Work instructions
Among the entries that follow, find every line with the word "chapterfontweight" and list it.

Given data
--
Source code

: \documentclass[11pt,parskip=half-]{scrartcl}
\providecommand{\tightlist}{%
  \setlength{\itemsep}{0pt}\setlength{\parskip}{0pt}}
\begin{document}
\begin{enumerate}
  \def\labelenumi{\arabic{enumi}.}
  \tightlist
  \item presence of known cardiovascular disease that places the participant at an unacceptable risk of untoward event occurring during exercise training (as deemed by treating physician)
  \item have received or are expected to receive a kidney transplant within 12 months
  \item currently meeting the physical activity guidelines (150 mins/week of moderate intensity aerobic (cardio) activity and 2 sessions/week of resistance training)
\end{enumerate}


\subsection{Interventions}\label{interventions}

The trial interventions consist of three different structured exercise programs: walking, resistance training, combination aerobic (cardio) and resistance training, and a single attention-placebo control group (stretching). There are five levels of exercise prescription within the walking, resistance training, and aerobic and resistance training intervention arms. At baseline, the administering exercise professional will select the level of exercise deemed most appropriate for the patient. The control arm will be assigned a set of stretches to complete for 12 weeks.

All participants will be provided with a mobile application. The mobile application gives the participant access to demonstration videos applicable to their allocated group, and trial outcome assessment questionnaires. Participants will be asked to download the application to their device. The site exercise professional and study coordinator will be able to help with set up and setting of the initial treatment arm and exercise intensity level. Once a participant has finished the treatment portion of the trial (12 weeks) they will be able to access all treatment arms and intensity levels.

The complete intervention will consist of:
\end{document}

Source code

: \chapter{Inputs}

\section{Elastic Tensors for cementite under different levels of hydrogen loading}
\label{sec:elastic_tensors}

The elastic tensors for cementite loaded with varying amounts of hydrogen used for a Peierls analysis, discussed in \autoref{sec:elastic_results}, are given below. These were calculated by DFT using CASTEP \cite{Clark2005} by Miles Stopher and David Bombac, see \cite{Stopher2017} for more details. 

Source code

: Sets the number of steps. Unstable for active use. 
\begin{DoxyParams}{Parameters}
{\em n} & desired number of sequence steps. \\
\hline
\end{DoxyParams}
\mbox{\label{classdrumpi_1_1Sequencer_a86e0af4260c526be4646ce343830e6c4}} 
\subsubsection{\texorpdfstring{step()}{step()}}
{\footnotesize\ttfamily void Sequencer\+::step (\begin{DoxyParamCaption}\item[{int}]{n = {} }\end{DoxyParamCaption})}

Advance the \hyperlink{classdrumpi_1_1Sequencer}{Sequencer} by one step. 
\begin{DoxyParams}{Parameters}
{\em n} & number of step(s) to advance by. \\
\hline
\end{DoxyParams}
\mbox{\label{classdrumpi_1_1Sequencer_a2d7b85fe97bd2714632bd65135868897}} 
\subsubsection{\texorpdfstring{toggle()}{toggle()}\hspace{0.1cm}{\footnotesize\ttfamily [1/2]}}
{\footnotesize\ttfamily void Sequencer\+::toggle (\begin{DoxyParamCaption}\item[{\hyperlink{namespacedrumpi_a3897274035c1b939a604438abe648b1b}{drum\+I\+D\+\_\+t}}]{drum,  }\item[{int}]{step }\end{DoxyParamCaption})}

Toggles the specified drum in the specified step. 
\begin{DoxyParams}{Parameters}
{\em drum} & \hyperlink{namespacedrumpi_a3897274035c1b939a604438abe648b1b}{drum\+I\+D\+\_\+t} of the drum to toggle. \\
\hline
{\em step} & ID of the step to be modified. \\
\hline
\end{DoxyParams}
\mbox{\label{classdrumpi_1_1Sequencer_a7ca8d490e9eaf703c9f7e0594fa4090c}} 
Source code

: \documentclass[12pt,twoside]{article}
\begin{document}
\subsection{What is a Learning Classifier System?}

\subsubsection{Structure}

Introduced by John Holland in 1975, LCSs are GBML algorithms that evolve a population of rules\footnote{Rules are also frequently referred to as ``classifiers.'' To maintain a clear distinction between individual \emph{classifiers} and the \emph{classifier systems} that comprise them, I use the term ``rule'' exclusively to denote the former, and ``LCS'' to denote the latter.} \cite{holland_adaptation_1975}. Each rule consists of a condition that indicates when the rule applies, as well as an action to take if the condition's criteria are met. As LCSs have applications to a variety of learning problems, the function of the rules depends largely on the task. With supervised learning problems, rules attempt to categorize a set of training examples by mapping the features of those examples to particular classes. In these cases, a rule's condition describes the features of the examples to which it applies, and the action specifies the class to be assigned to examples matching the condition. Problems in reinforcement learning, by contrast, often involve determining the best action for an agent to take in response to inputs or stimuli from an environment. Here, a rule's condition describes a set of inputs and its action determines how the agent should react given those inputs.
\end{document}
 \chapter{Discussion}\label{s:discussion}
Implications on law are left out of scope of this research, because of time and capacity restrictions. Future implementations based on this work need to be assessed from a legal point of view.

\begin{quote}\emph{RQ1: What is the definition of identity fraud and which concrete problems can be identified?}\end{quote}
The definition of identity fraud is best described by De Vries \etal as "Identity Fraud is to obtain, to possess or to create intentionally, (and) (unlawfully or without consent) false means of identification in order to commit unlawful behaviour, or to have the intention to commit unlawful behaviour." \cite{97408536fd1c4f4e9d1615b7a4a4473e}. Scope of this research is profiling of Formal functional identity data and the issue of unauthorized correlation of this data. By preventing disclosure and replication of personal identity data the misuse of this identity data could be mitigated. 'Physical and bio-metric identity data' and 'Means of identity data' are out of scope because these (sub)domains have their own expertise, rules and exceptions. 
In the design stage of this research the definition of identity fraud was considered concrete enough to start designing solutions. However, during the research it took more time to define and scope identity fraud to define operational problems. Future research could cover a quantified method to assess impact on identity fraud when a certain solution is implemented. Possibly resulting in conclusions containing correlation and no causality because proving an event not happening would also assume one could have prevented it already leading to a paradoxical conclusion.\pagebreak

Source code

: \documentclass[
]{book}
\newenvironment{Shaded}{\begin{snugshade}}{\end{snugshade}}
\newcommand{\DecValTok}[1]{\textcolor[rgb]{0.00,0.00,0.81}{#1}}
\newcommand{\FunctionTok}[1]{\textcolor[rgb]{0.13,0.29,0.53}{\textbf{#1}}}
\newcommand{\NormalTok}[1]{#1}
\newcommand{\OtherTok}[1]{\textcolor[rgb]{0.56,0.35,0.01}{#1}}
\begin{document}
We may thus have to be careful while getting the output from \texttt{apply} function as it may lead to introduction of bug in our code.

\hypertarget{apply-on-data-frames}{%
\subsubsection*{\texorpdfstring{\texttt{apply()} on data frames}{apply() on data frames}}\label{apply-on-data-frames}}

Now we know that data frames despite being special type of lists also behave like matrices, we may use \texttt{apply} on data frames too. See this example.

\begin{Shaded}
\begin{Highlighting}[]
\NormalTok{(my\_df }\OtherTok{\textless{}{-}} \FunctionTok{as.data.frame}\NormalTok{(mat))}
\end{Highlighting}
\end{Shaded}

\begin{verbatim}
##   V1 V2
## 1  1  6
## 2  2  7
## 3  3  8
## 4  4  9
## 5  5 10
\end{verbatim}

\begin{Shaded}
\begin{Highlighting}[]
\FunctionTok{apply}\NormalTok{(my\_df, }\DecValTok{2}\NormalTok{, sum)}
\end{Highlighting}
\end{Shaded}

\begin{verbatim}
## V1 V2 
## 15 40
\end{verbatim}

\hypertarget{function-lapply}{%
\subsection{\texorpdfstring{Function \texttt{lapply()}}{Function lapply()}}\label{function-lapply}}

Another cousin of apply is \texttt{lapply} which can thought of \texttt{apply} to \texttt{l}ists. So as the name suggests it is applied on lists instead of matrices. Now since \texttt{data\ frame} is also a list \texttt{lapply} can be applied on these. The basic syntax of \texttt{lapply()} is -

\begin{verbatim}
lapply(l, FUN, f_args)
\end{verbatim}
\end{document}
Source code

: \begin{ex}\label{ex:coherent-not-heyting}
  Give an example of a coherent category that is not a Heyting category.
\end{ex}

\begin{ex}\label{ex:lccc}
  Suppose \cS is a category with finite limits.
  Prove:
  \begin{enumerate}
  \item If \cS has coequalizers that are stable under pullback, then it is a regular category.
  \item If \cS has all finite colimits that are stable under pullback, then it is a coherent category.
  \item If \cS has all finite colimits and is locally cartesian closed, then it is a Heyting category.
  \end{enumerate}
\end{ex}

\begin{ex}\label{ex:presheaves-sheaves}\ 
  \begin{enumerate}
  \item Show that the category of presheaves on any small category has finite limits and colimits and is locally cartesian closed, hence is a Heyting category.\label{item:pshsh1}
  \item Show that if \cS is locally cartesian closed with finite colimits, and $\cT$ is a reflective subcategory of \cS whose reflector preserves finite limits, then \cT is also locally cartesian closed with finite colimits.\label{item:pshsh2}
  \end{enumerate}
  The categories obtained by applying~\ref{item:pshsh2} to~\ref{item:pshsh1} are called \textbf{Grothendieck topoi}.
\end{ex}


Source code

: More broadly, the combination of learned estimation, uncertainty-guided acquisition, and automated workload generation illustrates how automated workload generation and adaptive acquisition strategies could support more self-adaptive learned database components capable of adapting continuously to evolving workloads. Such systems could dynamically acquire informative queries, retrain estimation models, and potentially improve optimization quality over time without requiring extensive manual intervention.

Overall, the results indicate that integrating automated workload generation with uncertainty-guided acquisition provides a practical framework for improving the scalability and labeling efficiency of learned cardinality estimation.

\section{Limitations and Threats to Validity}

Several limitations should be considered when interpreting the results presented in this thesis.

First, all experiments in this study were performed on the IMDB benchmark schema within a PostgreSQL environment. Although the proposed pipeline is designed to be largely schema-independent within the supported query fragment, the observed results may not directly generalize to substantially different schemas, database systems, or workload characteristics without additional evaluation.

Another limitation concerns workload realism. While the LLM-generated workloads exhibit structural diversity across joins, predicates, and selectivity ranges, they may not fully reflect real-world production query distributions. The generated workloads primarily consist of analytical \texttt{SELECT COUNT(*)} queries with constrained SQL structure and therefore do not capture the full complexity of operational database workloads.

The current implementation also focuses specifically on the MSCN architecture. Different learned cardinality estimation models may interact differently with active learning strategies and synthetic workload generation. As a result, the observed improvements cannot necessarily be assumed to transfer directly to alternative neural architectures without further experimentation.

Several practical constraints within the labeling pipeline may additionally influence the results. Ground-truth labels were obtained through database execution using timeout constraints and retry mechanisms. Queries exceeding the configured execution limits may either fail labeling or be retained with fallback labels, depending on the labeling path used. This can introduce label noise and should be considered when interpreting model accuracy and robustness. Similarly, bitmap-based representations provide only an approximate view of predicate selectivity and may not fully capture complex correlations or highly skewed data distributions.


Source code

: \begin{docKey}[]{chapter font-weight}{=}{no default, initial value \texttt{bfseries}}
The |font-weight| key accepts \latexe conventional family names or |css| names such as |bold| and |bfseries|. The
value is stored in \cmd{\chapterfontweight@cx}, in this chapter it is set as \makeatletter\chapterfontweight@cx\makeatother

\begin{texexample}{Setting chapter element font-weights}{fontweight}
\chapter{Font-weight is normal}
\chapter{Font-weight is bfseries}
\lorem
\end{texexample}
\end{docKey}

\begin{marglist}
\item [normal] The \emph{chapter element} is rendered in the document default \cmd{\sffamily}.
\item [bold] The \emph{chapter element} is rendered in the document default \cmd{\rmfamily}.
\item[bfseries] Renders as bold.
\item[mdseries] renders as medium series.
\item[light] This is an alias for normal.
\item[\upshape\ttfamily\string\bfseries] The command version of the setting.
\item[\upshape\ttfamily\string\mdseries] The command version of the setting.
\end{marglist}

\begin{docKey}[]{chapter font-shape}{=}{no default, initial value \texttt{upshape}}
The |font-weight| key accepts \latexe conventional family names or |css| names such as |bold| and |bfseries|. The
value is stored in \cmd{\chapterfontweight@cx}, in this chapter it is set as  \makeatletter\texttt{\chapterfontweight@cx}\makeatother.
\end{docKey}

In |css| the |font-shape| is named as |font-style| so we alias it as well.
--
Your solution
value is stored in \cmd{\chapterfontweight@cx}, in this chapter it is set as \makeatletter\chapterfontweight@cx\makeatother
value is stored in \cmd{\chapterfontweight@cx}, in this chapter it is set as  \makeatletter\texttt{\chapterfontweight@cx}\makeatother.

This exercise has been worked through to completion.